• [Requirement]: Type the records that follow again exactly as written, but drop the pictures.

######

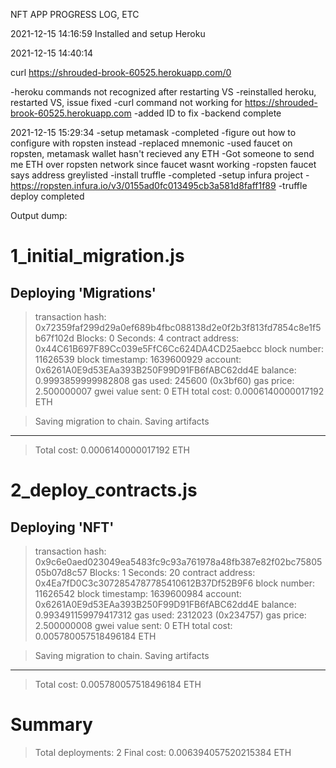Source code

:NFT APP PROGRESS LOG, ETC

2021-12-15 14:16:59
Installed and setup Heroku

2021-12-15 14:40:14

curl https://shrouded-brook-60525.herokuapp.com/0

-heroku commands not recognized after restarting VS
    -reinstalled heroku, restarted VS, issue fixed
-curl command not working for https://shrouded-brook-60525.herokuapp.com
    -added ID to fix
-backend complete

2021-12-15 15:29:34
-setup metamask
    -completed
-figure out how to configure with ropsten instead
    -replaced mnemonic
    -used faucet on ropsten, metamask wallet hasn't recieved any ETH
        -Got someone to send me ETH over ropsten network since faucet wasnt working 
    -ropsten faucet says address greylisted 
-install truffle
    -completed
-setup infura project
    -https://ropsten.infura.io/v3/0155ad0fc013495cb3a581d8faff1f89
-truffle deploy completed


Output dump:

1_initial_migration.js
======================

   Deploying 'Migrations'
   ----------------------
   > transaction hash:    0x72359faf299d29a0ef689b4fbc088138d2e0f2b3f813fd7854c8e1f5b67f102d
   > Blocks: 0            Seconds: 4
   > contract address:    0x44C61B697F89Cc039e5FfC6Cc624DA4CD25aebcc
   > block number:        11626539
   > block timestamp:     1639600929
   > account:             0x6261A0E9d53EAa393B250F99D91FB6fABC62dd4E
   > balance:             0.9993859999982808
   > gas used:            245600 (0x3bf60)
   > gas price:           2.500000007 gwei
   > value sent:          0 ETH
   > total cost:          0.0006140000017192 ETH


   > Saving migration to chain.
   > Saving artifacts
   -------------------------------------
   > Total cost:     0.0006140000017192 ETH


2_deploy_contracts.js
=====================

   Deploying 'NFT'
   ---------------
   > transaction hash:    0x9c6e0aed023049ea5483fc9c93a761978a48fb387e82f02bc7580505b07d8c57
   > Blocks: 1            Seconds: 20
   > contract address:    0x4Ea7fD0C3c3072854787785410612B37Df52B9F6
   > block number:        11626542
   > block timestamp:     1639600984
   > account:             0x6261A0E9d53EAa393B250F99D91FB6fABC62dd4E
   > balance:             0.993491159979417312
   > gas used:            2312023 (0x234757)
   > gas price:           2.500000008 gwei
   > value sent:          0 ETH
   > total cost:          0.005780057518496184 ETH


   > Saving migration to chain.
   > Saving artifacts
   -------------------------------------
   > Total cost:     0.005780057518496184 ETH


Summary
=======
> Total deployments:   2
> Final cost:          0.006394057520215384 ETH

######

• [Response to this task]:
Source code

:NFT APP PROGRESS LOG, ETC

2021-12-15 14:16:59
Installed and setup Heroku

2021-12-15 14:40:14

curl https://shrouded-brook-60525.herokuapp.com/0

-heroku commands not recognized after restarting VS
    -reinstalled heroku, restarted VS, issue fixed
-curl command not working for https://shrouded-brook-60525.herokuapp.com
    -added ID to fix
-backend complete

2021-12-15 15:29:34
-setup metamask
    -completed
-figure out how to configure with ropsten instead
    -replaced mnemonic
    -used faucet on ropsten, metamask wallet hasn't recieved any ETH
        -Got someone to send me ETH over ropsten network since faucet wasnt working 
    -ropsten faucet says address greylisted 
-install truffle
    -completed
-setup infura project
    -https://ropsten.infura.io/v3/0155ad0fc013495cb3a581d8faff1f89
-truffle deploy completed


Output dump:

1_initial_migration.js
======================

   Deploying 'Migrations'
   ----------------------
   > transaction hash:    0x72359faf299d29a0ef689b4fbc088138d2e0f2b3f813fd7854c8e1f5b67f102d
   > Blocks: 0            Seconds: 4
   > contract address:    0x44C61B697F89Cc039e5FfC6Cc624DA4CD25aebcc
   > block number:        11626539
   > block timestamp:     1639600929
   > account:             0x6261A0E9d53EAa393B250F99D91FB6fABC62dd4E
   > balance:             0.9993859999982808
   > gas used:            245600 (0x3bf60)
   > gas price:           2.500000007 gwei
   > value sent:          0 ETH
   > total cost:          0.0006140000017192 ETH


   > Saving migration to chain.
   > Saving artifacts
   -------------------------------------
   > Total cost:     0.0006140000017192 ETH


2_deploy_contracts.js
=====================

   Deploying 'NFT'
   ---------------
   > transaction hash:    0x9c6e0aed023049ea5483fc9c93a761978a48fb387e82f02bc7580505b07d8c57
   > Blocks: 1            Seconds: 20
   > contract address:    0x4Ea7fD0C3c3072854787785410612B37Df52B9F6
   > block number:        11626542
   > block timestamp:     1639600984
   > account:             0x6261A0E9d53EAa393B250F99D91FB6fABC62dd4E
   > balance:             0.993491159979417312
   > gas used:            2312023 (0x234757)
   > gas price:           2.500000008 gwei
   > value sent:          0 ETH
   > total cost:          0.005780057518496184 ETH


   > Saving migration to chain.
   > Saving artifacts
   -------------------------------------
   > Total cost:     0.005780057518496184 ETH


Summary
=======
> Total deployments:   2
> Final cost:          0.006394057520215384 ETH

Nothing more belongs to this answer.